* ACTIVITY *
Each line of the data below from the one holding "If $R$ is a" to the one holding "corresponds to the formal scheme", inclusive, is to be reproduced exactly; no other line belongs in the answer.

-- Opening Marker --

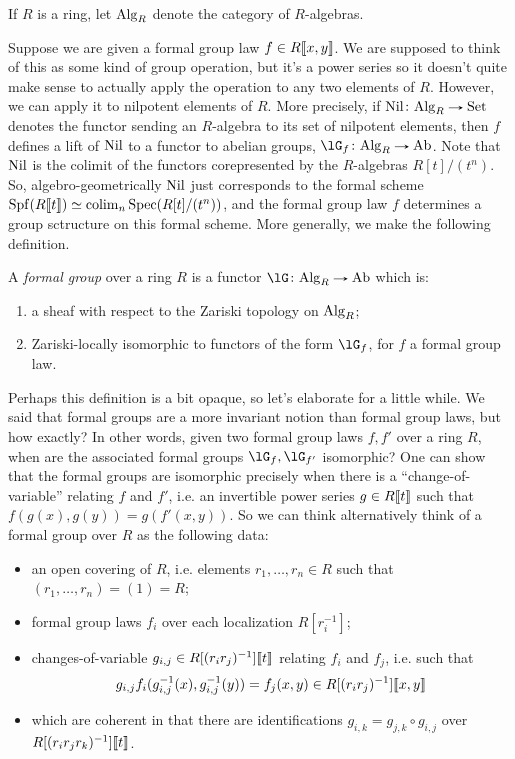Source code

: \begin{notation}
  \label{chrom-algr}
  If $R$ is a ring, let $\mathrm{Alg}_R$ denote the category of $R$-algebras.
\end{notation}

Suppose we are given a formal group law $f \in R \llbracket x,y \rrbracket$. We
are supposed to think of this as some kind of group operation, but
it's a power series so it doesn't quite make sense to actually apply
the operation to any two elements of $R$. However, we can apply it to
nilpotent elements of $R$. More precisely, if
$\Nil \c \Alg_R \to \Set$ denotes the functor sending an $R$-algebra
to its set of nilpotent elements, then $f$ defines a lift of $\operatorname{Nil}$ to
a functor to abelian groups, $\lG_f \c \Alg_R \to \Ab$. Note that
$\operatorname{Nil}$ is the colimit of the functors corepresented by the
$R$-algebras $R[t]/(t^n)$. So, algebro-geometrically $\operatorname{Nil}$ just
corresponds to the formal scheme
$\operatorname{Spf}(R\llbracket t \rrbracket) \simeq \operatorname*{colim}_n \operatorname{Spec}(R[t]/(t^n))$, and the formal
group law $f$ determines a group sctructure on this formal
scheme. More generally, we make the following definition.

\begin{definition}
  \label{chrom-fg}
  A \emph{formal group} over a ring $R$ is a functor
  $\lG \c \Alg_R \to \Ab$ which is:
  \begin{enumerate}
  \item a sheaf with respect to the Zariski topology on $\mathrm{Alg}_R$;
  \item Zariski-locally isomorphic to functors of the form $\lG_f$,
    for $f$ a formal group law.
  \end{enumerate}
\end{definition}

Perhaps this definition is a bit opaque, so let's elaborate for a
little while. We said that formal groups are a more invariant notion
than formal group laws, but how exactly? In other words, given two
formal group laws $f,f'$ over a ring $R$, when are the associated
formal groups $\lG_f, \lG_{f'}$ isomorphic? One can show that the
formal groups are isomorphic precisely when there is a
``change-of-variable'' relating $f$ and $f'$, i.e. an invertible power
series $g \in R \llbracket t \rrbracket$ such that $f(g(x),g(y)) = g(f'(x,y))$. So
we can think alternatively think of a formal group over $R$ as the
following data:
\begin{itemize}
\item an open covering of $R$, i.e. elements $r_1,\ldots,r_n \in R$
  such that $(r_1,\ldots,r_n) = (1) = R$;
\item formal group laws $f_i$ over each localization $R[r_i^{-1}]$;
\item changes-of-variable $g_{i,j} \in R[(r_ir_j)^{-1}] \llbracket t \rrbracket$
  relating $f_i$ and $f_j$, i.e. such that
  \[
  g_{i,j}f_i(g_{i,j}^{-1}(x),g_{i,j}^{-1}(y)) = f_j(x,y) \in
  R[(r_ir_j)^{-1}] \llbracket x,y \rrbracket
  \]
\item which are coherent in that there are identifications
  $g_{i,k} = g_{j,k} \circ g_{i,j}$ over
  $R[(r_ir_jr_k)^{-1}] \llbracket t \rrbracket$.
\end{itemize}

-- Closing Marker --
-- Opening Marker --

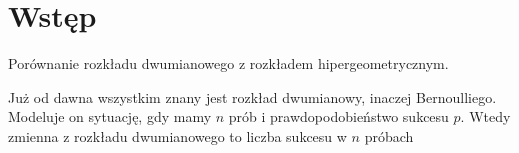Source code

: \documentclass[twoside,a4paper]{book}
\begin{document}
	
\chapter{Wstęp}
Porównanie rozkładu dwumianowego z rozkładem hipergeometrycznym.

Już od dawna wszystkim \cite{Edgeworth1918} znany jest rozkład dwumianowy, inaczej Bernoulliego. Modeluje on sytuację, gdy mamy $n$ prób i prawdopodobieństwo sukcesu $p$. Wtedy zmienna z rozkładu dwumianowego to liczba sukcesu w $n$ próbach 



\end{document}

-- Closing Marker --
-- Opening Marker --

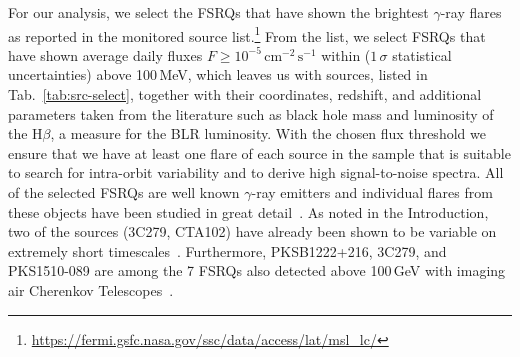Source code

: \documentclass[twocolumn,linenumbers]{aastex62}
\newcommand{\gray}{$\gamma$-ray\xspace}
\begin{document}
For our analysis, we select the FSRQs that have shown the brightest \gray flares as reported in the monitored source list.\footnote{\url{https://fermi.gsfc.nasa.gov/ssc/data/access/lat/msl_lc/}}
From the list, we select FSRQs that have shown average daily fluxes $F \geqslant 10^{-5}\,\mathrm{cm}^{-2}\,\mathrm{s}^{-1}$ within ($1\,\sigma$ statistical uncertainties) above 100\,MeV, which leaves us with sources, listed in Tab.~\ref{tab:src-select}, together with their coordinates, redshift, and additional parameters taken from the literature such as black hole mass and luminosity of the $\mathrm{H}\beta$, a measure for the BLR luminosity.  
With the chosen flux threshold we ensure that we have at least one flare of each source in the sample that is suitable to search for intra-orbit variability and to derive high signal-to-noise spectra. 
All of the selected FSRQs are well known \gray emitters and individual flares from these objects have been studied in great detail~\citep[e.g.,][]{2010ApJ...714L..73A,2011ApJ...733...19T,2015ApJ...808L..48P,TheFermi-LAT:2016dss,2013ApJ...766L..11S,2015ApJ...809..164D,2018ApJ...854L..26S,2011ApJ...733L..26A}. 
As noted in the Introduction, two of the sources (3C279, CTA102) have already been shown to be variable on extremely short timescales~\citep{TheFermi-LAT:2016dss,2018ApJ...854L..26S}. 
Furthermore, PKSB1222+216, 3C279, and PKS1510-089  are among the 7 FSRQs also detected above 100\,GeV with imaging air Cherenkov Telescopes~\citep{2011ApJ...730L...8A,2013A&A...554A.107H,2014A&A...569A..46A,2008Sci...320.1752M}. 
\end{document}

-- Closing Marker --

* WRITTEN ANSWER *
  If $R$ is a ring, let $\mathrm{Alg}_R$ denote the category of $R$-algebras.
\end{notation}

Suppose we are given a formal group law $f \in R \llbracket x,y \rrbracket$. We
are supposed to think of this as some kind of group operation, but
it's a power series so it doesn't quite make sense to actually apply
the operation to any two elements of $R$. However, we can apply it to
nilpotent elements of $R$. More precisely, if
$\Nil \c \Alg_R \to \Set$ denotes the functor sending an $R$-algebra
to its set of nilpotent elements, then $f$ defines a lift of $\operatorname{Nil}$ to
a functor to abelian groups, $\lG_f \c \Alg_R \to \Ab$. Note that
$\operatorname{Nil}$ is the colimit of the functors corepresented by the
$R$-algebras $R[t]/(t^n)$. So, algebro-geometrically $\operatorname{Nil}$ just
corresponds to the formal scheme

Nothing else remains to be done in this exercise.